Yesterday the newspaper ran a front-page story on Peter Darragh Quinn’s appearance at a local GAA match in Co Fermanagh, nine days after he had failed to turn up at the High Court in Dublin. He had been sentenced to three months in jail for contempt of court. Fermanagh is in Northern Ireland and consequently in another legal jurisdiction.

Of course the rival news organisations are motivated entirely by jealousy at the Irish Mail on Sunday’s scoop but they might have had a point when they complained that the story contained quite a lot about clothes.
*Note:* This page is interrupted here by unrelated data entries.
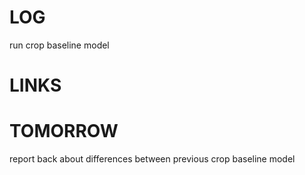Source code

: # LOG
run crop baseline model
# LINKS

# TOMORROW
report back about differences between previous crop baseline model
Quite apart from the fact that the photo showed Peter Darragh Quinn’s father, a former GAA president, who was at the match with his son and was indisputably wearing “a dark knee-length coat and cap”, in the matter of sartorial detail there was a whole lot more to come.

Inside the same newspaper was a caption-by-caption breakdown of what the wife of Seán Quinn jnr, Karen Woods, was wearing when she visited him in prison last Saturday. Seán Quinn jnr, Peter Darragh Quinn’s cousin, is serving three months for contempt of court in what is said to be the most comfortable part of Mountjoy jail.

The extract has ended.